水の流れる音は小さく、でも澄んでいて、森の静けさとぴったり合っています。
小川のそばに立つと、そこには小さなおばけが三匹、水の上に浮かぶ石をぴょんぴょんと渡ってあそんでいました。
「コトリちゃん、きたきた!」
ふわふわの毛をまとったおばけが手を振ります。
「ここで水あそびするの?」
「うん! 水のせせらぎを聞くと、気持ちがふわっとするんだよ!」
コトリはそっと足を水に浸しました。
ひんやり冷たくて、でも心地よい感触です。
おばけたちは水をぱちゃぱちゃ跳ねさせ、楽しそうに笑っています。
小川を少し上流に進むと、水の流れが小さな滝になっていました。
滝の近くには、葉っぱでできた小さな舟がいくつも浮かんでいます。
「これ、舟あそびしてみようよ!」
まんまる目のおばけが声を上げました。
コトリは舟に乗って、おばけたちと一緒に小さな滝の水の流れにゆられてみました。
「わあ……ふわふわする!」
舟はゆらりゆらりと揺れ、コトリもおばけたちもくすくすと笑いました。
しばらくすると、森の奥から小さなささやき声が聞こえてきました。
「……たすけて……」
コトリは足を止め、声のする方へ進みます。
すると、水辺に小さな緑色のおばけがしょんぼり座っていました。
「どうしたの?」
「川の石に乗ろうとしたら、流れに足をとられちゃって……ひとりじゃ動けないの」
コトリは手を差し伸べ、おばけをそっと抱き上げました。
「だいじょうぶ、いっしょに岸まで戻ろう」
おばけはコトリに抱えられ、安心したように小さくうなずきました。
そのあと、コトリとおばけたちは小川の周りで、水の流れる音に耳を澄ませながら、石や葉っぱで小さな橋や舟を作ってあそびました。
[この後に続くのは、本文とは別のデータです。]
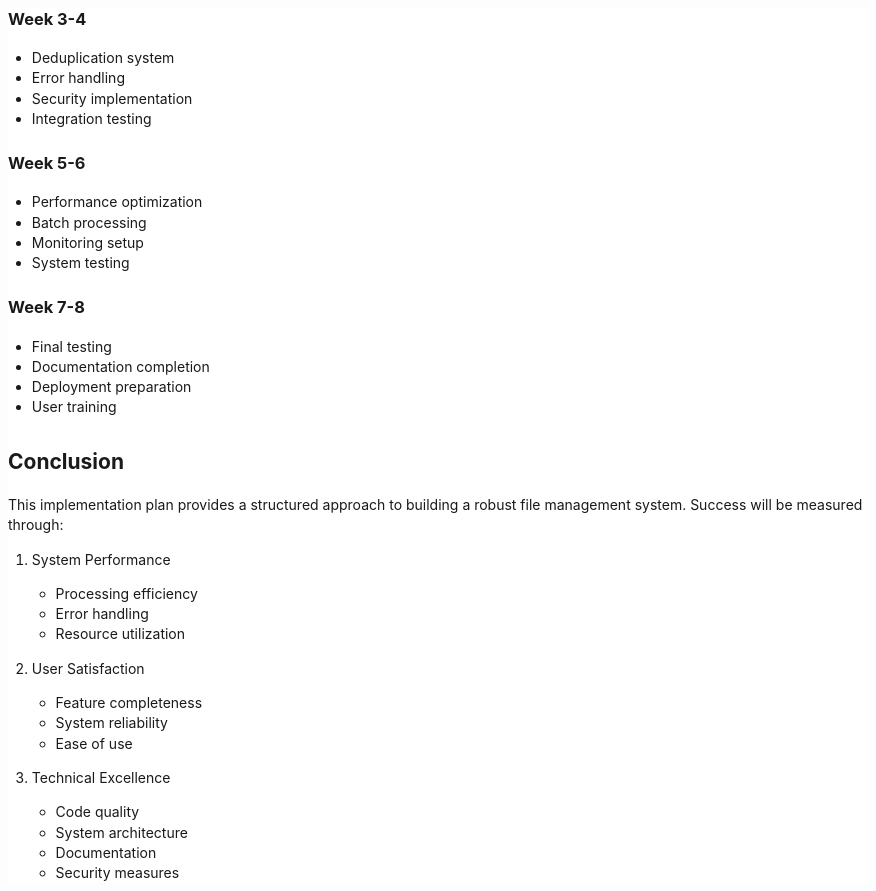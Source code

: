 ### Week 3-4
- Deduplication system
- Error handling
- Security implementation
- Integration testing

### Week 5-6
- Performance optimization
- Batch processing
- Monitoring setup
- System testing

### Week 7-8
- Final testing
- Documentation completion
- Deployment preparation
- User training

## Conclusion

This implementation plan provides a structured approach to building a robust file management system. Success will be measured through:

1. System Performance
   - Processing efficiency
   - Error handling
   - Resource utilization

2. User Satisfaction
   - Feature completeness
   - System reliability
   - Ease of use

3. Technical Excellence
   - Code quality
   - System architecture
   - Documentation
   - Security measures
おばけたちは水を手ですくったり、葉っぱの舟に乗せたりして、思い思いに楽しんでいます。
夕方になると、森はオレンジ色の光に包まれ、小川の水面も柔らかく輝きました。
コトリは小さなおばけたちと並んで座り、流れる水を見つめました。
「水って、流れてるだけなのに、なんだか心が落ち着くね」
ふわふわのおばけが小さな声で答えます。
「うん、ここにいると、なんだか安心するんだ」
森の奥の小川は、今日もしずかに流れ、おばけたちの笑い声とささやき声をそっと包み込みました。
コトリは帰り道、森の緑と水のせせらぎを胸に刻みながら、また明日も小川に行こうと決めました。
まよい森の小川は、だれも急がず、だれもせかさず、ただゆったりと、やさしい時間を流していました。
おばけたちもコトリも、その流れの中で小さな幸せを感じながら、しずかに笑顔で森を後にしたのです。